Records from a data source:
..........

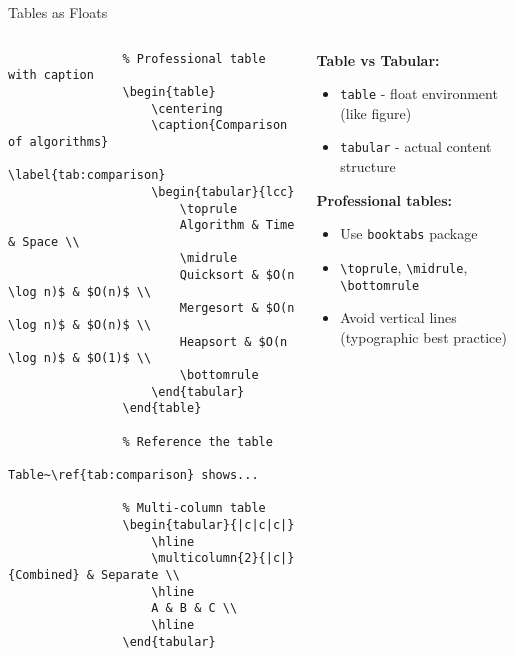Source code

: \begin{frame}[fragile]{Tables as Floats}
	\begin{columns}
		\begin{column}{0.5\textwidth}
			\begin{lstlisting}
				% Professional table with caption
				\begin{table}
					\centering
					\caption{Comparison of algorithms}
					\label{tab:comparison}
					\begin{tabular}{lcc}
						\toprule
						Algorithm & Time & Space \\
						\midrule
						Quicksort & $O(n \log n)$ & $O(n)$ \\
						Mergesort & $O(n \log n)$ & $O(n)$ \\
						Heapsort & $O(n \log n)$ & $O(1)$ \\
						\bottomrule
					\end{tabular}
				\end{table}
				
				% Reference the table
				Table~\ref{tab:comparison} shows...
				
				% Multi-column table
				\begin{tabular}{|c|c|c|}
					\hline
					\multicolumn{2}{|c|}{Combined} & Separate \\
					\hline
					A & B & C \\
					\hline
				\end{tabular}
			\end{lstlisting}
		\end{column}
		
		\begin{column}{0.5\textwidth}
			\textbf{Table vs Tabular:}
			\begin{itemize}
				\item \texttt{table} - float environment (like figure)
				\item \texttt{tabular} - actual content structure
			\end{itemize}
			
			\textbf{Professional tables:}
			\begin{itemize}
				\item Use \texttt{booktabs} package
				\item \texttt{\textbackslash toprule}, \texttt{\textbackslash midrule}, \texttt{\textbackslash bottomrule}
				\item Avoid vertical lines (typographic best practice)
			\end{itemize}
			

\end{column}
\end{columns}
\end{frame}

..........

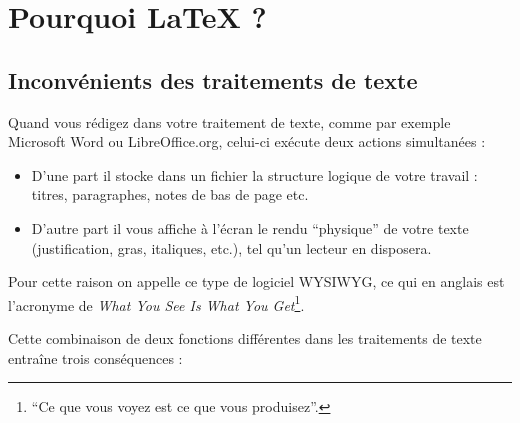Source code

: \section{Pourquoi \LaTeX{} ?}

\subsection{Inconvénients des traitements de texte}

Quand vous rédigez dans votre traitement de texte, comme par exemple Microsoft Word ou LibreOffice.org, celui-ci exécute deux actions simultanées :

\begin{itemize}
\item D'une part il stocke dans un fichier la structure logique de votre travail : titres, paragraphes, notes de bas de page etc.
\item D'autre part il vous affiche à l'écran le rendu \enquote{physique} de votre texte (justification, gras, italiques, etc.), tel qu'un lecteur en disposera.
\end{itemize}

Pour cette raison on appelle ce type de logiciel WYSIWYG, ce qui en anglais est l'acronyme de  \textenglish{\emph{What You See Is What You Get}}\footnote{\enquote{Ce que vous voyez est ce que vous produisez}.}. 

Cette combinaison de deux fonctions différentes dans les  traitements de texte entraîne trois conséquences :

..........

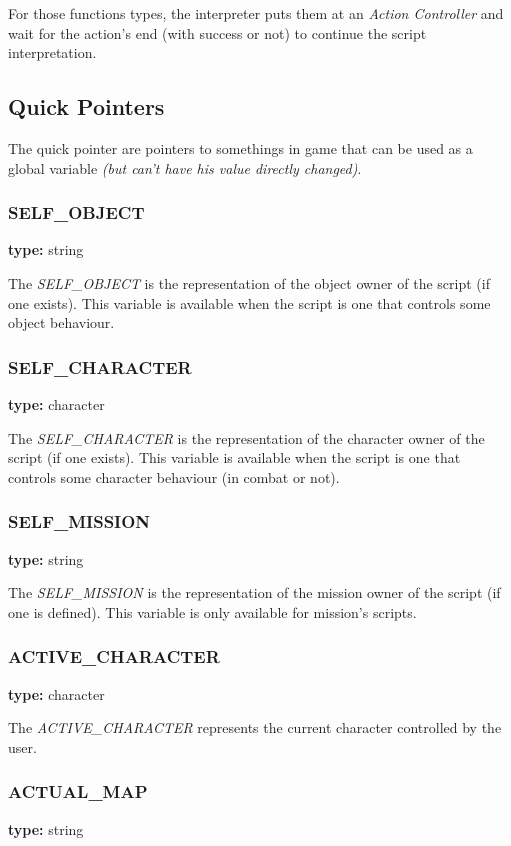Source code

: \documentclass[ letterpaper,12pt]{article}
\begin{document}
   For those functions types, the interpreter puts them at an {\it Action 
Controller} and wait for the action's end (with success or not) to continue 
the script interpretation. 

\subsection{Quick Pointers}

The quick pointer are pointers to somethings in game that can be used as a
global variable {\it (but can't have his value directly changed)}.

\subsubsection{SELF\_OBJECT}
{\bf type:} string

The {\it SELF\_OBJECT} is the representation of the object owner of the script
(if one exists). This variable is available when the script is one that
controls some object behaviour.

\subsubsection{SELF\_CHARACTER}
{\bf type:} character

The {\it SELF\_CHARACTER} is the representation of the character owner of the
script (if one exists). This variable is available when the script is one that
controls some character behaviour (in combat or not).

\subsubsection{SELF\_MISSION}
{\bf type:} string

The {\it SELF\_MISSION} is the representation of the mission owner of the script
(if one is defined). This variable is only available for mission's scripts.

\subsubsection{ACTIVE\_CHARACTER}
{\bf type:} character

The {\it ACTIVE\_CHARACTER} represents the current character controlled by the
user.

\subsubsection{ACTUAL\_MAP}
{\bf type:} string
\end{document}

..........

Exercise:
In the data above, tally the lines holding "behaviour" and answer with the figure only.

Task solution:
2